Frontiers in Digital Health
|July 28, 2026
Summary
This study introduces a hybrid framework using machine learning (ML), causal reasoning, and large language models (LLMs) to personalize breast cancer chemotherapy decisions. The approach improves treatment recommendations by analyzing patient data and generating clinical rationales for better outcomes.
Area of Science:
- Oncology
- Biostatistics
- Artificial Intelligence
Background:
- Breast cancer chemotherapy decisions are complex due to patient heterogeneity and clinical practice variations.
- Accurate treatment recommendations are crucial for optimizing patient outcomes.
Purpose of the Study:
- To develop a hybrid framework integrating machine learning (ML), causal reasoning, and large language models (LLMs) for improved breast cancer chemotherapy recommendations.
- To enhance personalized and transparent treatment decision support in oncology.
Main Methods:
- Utilized the METABRIC dataset with eleven pre-treatment clinicopathologic variables.

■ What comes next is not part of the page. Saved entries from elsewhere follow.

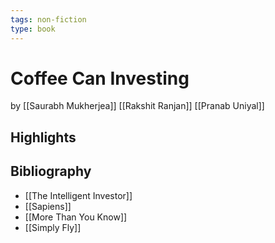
 ```yaml
---
tags: non-fiction
type: book
---
```


# Coffee Can Investing
by [[Saurabh Mukherjea]] [[Rakshit Ranjan]] [[Pranab Uniyal]]

## Highlights

## Bibliography
* [[The Intelligent Investor]]
* [[Sapiens]]
* [[More Than You Know]]
* [[Simply Fly]]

- Developed a Random Forest classifier and compared it with baseline ML models.
- Estimated individualized treatment benefit using causal survival analysis and employed GPT-4 for clinical rationale generation.
Main Results:
- The Random Forest model achieved an AUC of 0.91, surpassing benchmark models.
- Causal analysis revealed heterogeneous treatment benefits and identified patient groups for potential chemotherapy de-escalation.

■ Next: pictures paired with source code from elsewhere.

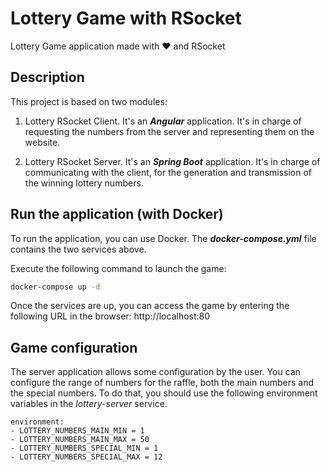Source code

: # Lottery Game with RSocket 

Lottery Game application made with :heart: and RSocket

## Description
This project is based on two modules:

1. Lottery RSocket Client. It's an **_Angular_** application. It's in charge of requesting the numbers from the server and representing them on the website.
  
2. Lottery RSocket Server. It's an **_Spring Boot_** application. It's in charge of communicating with the client, for the generation and transmission of the winning lottery numbers.

## Run the application (with Docker)
To run the application, you can use Docker. The **_docker-compose.yml_** file contains the two services above. 

Execute the following command to launch the game:
```bash
docker-compose up -d
```

Once the services are up, you can access the game by entering the following URL in the browser:
http://localhost:80

## Game configuration
The server application allows some configuration by the user. You can configure the range of numbers for the raffle, both the main numbers and the special numbers. To do that, you should use the following environment variables in the _lottery-server_ service.

```
environment:
- LOTTERY_NUMBERS_MAIN_MIN = 1
- LOTTERY_NUMBERS_MAIN_MAX = 50
- LOTTERY_NUMBERS_SPECIAL_MIN = 1
- LOTTERY_NUMBERS_SPECIAL_MAX = 12
```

- GPT-4 demonstrated moderate agreement with the Random Forest and highlighted clinically relevant factors, enhancing interpretability.
Conclusions:
- The hybrid framework combining predictive ML, causal survival modeling, and LLM-based rationale generation offers a novel approach for personalized chemotherapy decision support.
- This integrated strategy promises to improve transparency and effectiveness in oncological treatment planning.